▸ About this exercise: Locate the line that contains "viene utilizzata per" in the entries below. Retype it and all following lines through the final one, character for character.

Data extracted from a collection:
[Start of Attachment]
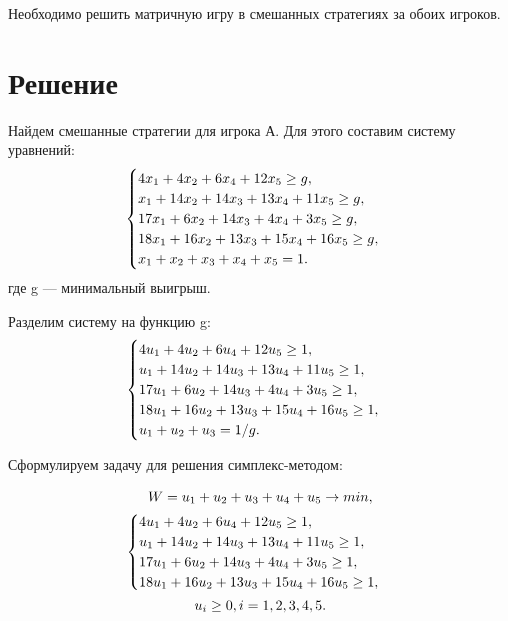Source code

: \documentclass[12pt,a4paper,oneside]{extarticle}
\begin{document}
    Необходимо решить матричную игру в смешанных стратегиях за обоих игроков.

\section{Решение}
    Найдем смешанные стратегии для игрока А. Для этого составим систему уравнений:
    \begin{gather}
        \begin{cases}
            4x_1 + 4x_2 + 6x_4 + 12x_5 \geq g, \\
            x_1 + 14x_2 + 14x_3 + 13x_4 + 11x_5 \geq g, \\
            17x_1 + 6x_2 + 14x_3 + 4x_4 + 3x_5 \geq g, \\
            18x_1 + 16x_2 + 13x_3 + 15x_4 + 16x_5 \geq g, \\
            x_1+x_2+x_3+x_4+x_5=1.
        \end{cases} \notag
    \end{gather} 
    где g --- минимальный выигрыш.

    Разделим систему на функцию g:
    \begin{gather}
        \begin{cases}
            4u_1 + 4u_2 + 6u_4 + 12u_5 \geq 1, \\
            u_1 + 14u_2 + 14u_3 + 13u_4 + 11u_5 \geq 1, \\
            17u_1 + 6u_2 + 14u_3 + 4u_4 + 3u_5 \geq 1, \\
            18u_1 + 16u_2 + 13u_3 + 15u_4 + 16u_5 \geq 1, \\
            u_1+u_2+u_3=1/g.
        \end{cases} \notag
    \end{gather} 

    Сформулируем задачу для решения симплекс-методом:

    \begin{gather}
        W = u_1+u_2+u_3+u_4+u_5 \rightarrow min, \notag \\
        \begin{cases}
            4u_1 + 4u_2 + 6u_4 + 12u_5 \geq 1, \\
            u_1 + 14u_2 + 14u_3 + 13u_4 + 11u_5 \geq 1, \\
            17u_1 + 6u_2 + 14u_3 + 4u_4 + 3u_5 \geq 1, \\
            18u_1 + 16u_2 + 13u_3 + 15u_4 + 16u_5 \geq 1, \\
        \end{cases} \notag \\
        u_i \geq 0, i=1,2,3,4,5.\notag
    \end{gather}
\end{document}
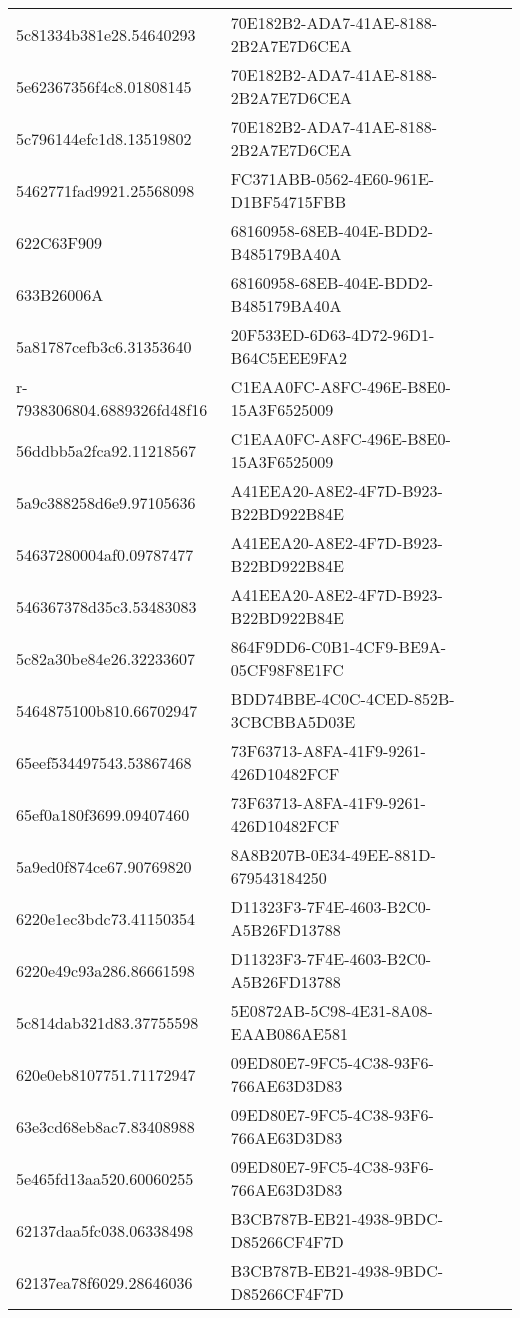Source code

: \begin{tabular}{ll}
5c81334b381e28.54640293 & 70E182B2-ADA7-41AE-8188-2B2A7E7D6CEA \\
5e62367356f4c8.01808145 & 70E182B2-ADA7-41AE-8188-2B2A7E7D6CEA \\
5c796144efc1d8.13519802 & 70E182B2-ADA7-41AE-8188-2B2A7E7D6CEA \\
5462771fad9921.25568098 & FC371ABB-0562-4E60-961E-D1BF54715FBB \\
622C63F909 & 68160958-68EB-404E-BDD2-B485179BA40A \\
633B26006A & 68160958-68EB-404E-BDD2-B485179BA40A \\
5a81787cefb3c6.31353640 & 20F533ED-6D63-4D72-96D1-B64C5EEE9FA2 \\
r-7938306804.6889326fd48f16 & C1EAA0FC-A8FC-496E-B8E0-15A3F6525009 \\
56ddbb5a2fca92.11218567 & C1EAA0FC-A8FC-496E-B8E0-15A3F6525009 \\
5a9c388258d6e9.97105636 & A41EEA20-A8E2-4F7D-B923-B22BD922B84E \\
54637280004af0.09787477 & A41EEA20-A8E2-4F7D-B923-B22BD922B84E \\
546367378d35c3.53483083 & A41EEA20-A8E2-4F7D-B923-B22BD922B84E \\
5c82a30be84e26.32233607 & 864F9DD6-C0B1-4CF9-BE9A-05CF98F8E1FC \\
5464875100b810.66702947 & BDD74BBE-4C0C-4CED-852B-3CBCBBA5D03E \\
65eef534497543.53867468 & 73F63713-A8FA-41F9-9261-426D10482FCF \\
65ef0a180f3699.09407460 & 73F63713-A8FA-41F9-9261-426D10482FCF \\
5a9ed0f874ce67.90769820 & 8A8B207B-0E34-49EE-881D-679543184250 \\
6220e1ec3bdc73.41150354 & D11323F3-7F4E-4603-B2C0-A5B26FD13788 \\
6220e49c93a286.86661598 & D11323F3-7F4E-4603-B2C0-A5B26FD13788 \\
5c814dab321d83.37755598 & 5E0872AB-5C98-4E31-8A08-EAAB086AE581 \\
620e0eb8107751.71172947 & 09ED80E7-9FC5-4C38-93F6-766AE63D3D83 \\
63e3cd68eb8ac7.83408988 & 09ED80E7-9FC5-4C38-93F6-766AE63D3D83 \\
5e465fd13aa520.60060255 & 09ED80E7-9FC5-4C38-93F6-766AE63D3D83 \\
62137daa5fc038.06338498 & B3CB787B-EB21-4938-9BDC-D85266CF4F7D \\
62137ea78f6029.28646036 & B3CB787B-EB21-4938-9BDC-D85266CF4F7D \\

\end{tabular}
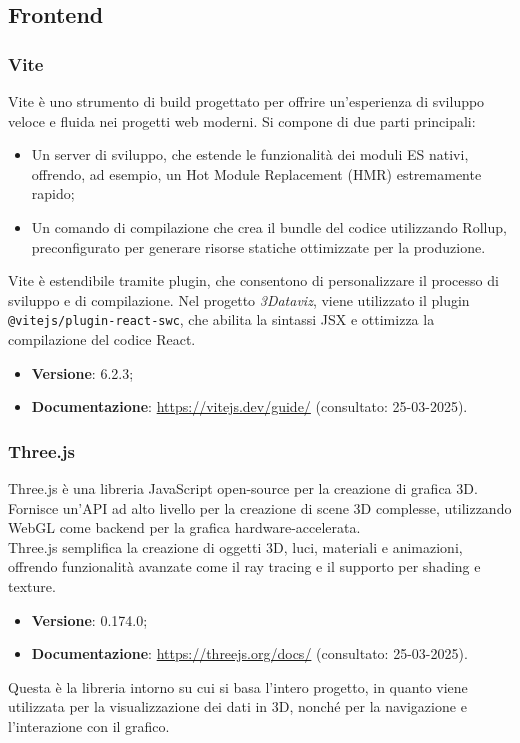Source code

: \subsection{Frontend}
\subsubsection{Vite}
Vite è uno strumento di build progettato per offrire un'esperienza di sviluppo
veloce e fluida nei progetti web moderni. Si compone di due parti principali:
\begin{itemize}
    \item Un server di sviluppo, che estende le funzionalità dei moduli ES nativi,
          offrendo, ad esempio, un Hot Module Replacement (HMR) estremamente rapido;
    \item Un comando di compilazione che crea il bundle del codice utilizzando Rollup,
          preconfigurato per generare risorse statiche ottimizzate per la produzione.
\end{itemize}
Vite è estendibile tramite plugin, che consentono di personalizzare
il processo di sviluppo e di compilazione. Nel progetto \textit{3Dataviz}, viene utilizzato il
plugin \texttt{@vitejs/plugin-react-swc}, che abilita la sintassi JSX e ottimizza la compilazione del codice React.

\begin{itemize}
    \item \textbf{Versione}: 6.2.3;
    \item \textbf{Documentazione}: \url{https://vitejs.dev/guide/} (consultato:
          25-03-2025).
\end{itemize}

\subsubsection{Three.js}
Three.js è una libreria JavaScript open-source per la creazione di grafica 3D.
Fornisce un'API ad alto livello per la creazione di scene 3D complesse,
utilizzando WebGL come backend per la grafica hardware-accelerata. \\Three.js
semplifica la creazione di oggetti 3D, luci, materiali e animazioni, offrendo
funzionalità avanzate come il ray tracing e il supporto per shading e texture.
\begin{itemize}
    \item \textbf{Versione}: 0.174.0;
    \item \textbf{Documentazione}: \url{https://threejs.org/docs/} (consultato:
          25-03-2025).
\end{itemize}
Questa è la libreria intorno su cui si basa l'intero progetto, in quanto
viene utilizzata per la visualizzazione dei dati in 3D, nonché per la
navigazione e l'interazione con il grafico.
[End of Attachment]
▸ Answer space:
viene utilizzata per la visualizzazione dei dati in 3D, nonché per la
navigazione e l'interazione con il grafico.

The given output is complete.